Voltaire will distress the Left Behind believers and other millennialists. He points out that the ancient Egyptians believed in a thousand-year-reign, and Virgil wrote about it, too. He says that the source of the Christian version, the Book of Revelation, has been considered mad or inauthoritative from time to time, but "The matter has now been cleared up: the Church has decided that Revelation is incontestably the work of St. John, so there is no appeal." He would not at all find it surprising that many people nowadays feel that the End Times are upon us: "Every community in Christendom has applied the book's prophecies to itself: the English have found in it the revolutions that have plagued their country, the Lutherans the upheavals in Germany, the French Protestants the reign of Charles IX and the regency of Catherine de' Medici. They are all equally right."
Voltaire is withering over the least appealing of Christian concepts, that of a hell of eternal torment. "As soon as human beings began forming social groups, they couldn't help but notice that lots of guilty people managed to evade the long arm of the law. Public offences could be dealt with, but secret crimes had to be curbed too, and only religion could do that." As usual, he shows how posthumous punishments were an ancient, pre-Biblical idea, and then writes, "Not long ago a good, decent Huguenot minister preached and wrote that the damned would one day be pardoned, that the penalty had to be proportionate to the sin, and that the lapse of a moment did not deserve eternal punishment. His brother pastors unseated this indulgent judge; one of them said to him, 'My friend, I don't believe in eternal damnation any more than you do, but it's better if your maidservant, your tailor and even your procurator do believe in it.'"
But he reminds us that there are innocent superstitions that are even good for us. You can, for instance, dance on the feast days of Pomona or Vertumnus: "... no problem with that. Dancing is very pleasurable; it's good for the body and delights the soul; it does nobody any harm; but don't get the idea that Pomona or Vertumnus are very grateful to you for hopping around in their honor or that they will punish you if you don't."

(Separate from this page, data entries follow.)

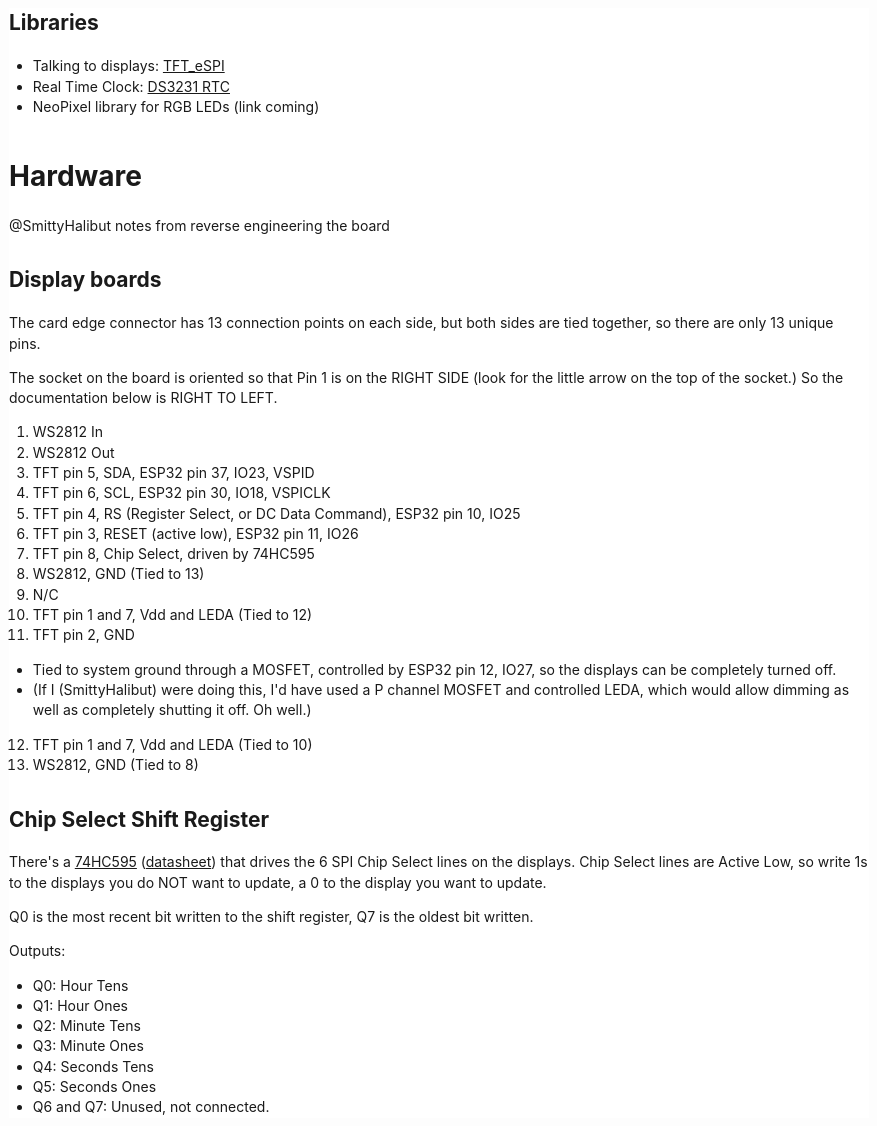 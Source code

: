 ## Libraries
* Talking to displays: [TFT_eSPI](https://github.com/Bodmer/TFT_eSPI)
* Real Time Clock: [DS3231 RTC](https://circuitdigest.com/microcontroller-projects/esp32-real-time-clock-using-ds3231-module)
* NeoPixel library for RGB LEDs (link coming)

# Hardware
@SmittyHalibut notes from reverse engineering the board

## Display boards
The card edge connector has 13 connection points on each side, but both sides are tied together, so there are only 13 unique pins.

The socket on the board is oriented so that Pin 1 is on the RIGHT SIDE (look for the little arrow on the top of the socket.)  So
the documentation below is RIGHT TO LEFT.

1. WS2812 In
2. WS2812 Out
3. TFT pin 5, SDA, ESP32 pin 37, IO23, VSPID
4. TFT pin 6, SCL, ESP32 pin 30, IO18, VSPICLK
5. TFT pin 4, RS (Register Select, or DC Data Command), ESP32 pin 10, IO25
6. TFT pin 3, RESET (active low),  ESP32 pin 11, IO26
7. TFT pin 8, Chip Select, driven by 74HC595
8. WS2812, GND (Tied to 13)
9. N/C
10. TFT pin 1 and 7, Vdd and LEDA (Tied to 12)
11. TFT pin 2, GND
  * Tied to system ground through a MOSFET, controlled by ESP32 pin 12, IO27, so the displays can be completely turned off.
  * (If I (SmittyHalibut) were doing this, I'd have used a P channel MOSFET and controlled LEDA, which would allow dimming as well as completely shutting it off. Oh well.)
12. TFT pin 1 and 7, Vdd and LEDA (Tied to 10)
13. WS2812, GND  (Tied to 8)

## Chip Select Shift Register
There's a [74HC595](https://www.arduino.cc/en/Tutorial/Foundations/ShiftOut)
([datasheet](https://www.arduino.cc/en/uploads/Tutorial/595datasheet.pdf))
that drives the 6 SPI Chip Select lines on the displays.  Chip Select lines are Active Low,
so write 1s to the displays you do NOT want to update, a 0 to the display you want to update.

Q0 is the most recent bit written to the shift register, Q7 is the oldest bit written.

Outputs:
* Q0: Hour Tens
* Q1: Hour Ones
* Q2: Minute Tens
* Q3: Minute Ones
* Q4: Seconds Tens
* Q5: Seconds Ones
* Q6 and Q7: Unused, not connected.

Though the critique of religious beliefs is spirited and even biting, Voltaire was not all criticism and had sensible opinions about morality. He strongly believed that international trade was the best way for all faiths and nations to cooperate. He knew virtue as doing good to one's neighbor, and that it had nothing to do with sanctity. "What concern is it of mine whether you're temperate? You're just following medical advice; you'll feel the better for it, and I congratulate you. You have faith and hope, and I'm even happier for you: they will grant you eternal life. Your theological virtues are heavenly gifts; your cardinal virtues are excellent qualities that will guide you through life: but they're not virtues as far as your neighbors are concerned. Wise individuals do themselves good; virtuous people do good to all of human kind." And if doing good to human kind includes making them laugh, and making them think, and trying to make them a little more tolerant, then Voltaire in this cheerful, sparkling, biting volume shows himself virtue personified. His brilliant ideas on show here about many subjects, from circumcision to cannibalism to Moses and more, still have punch, and the world is sadly still in need of this sort of punching.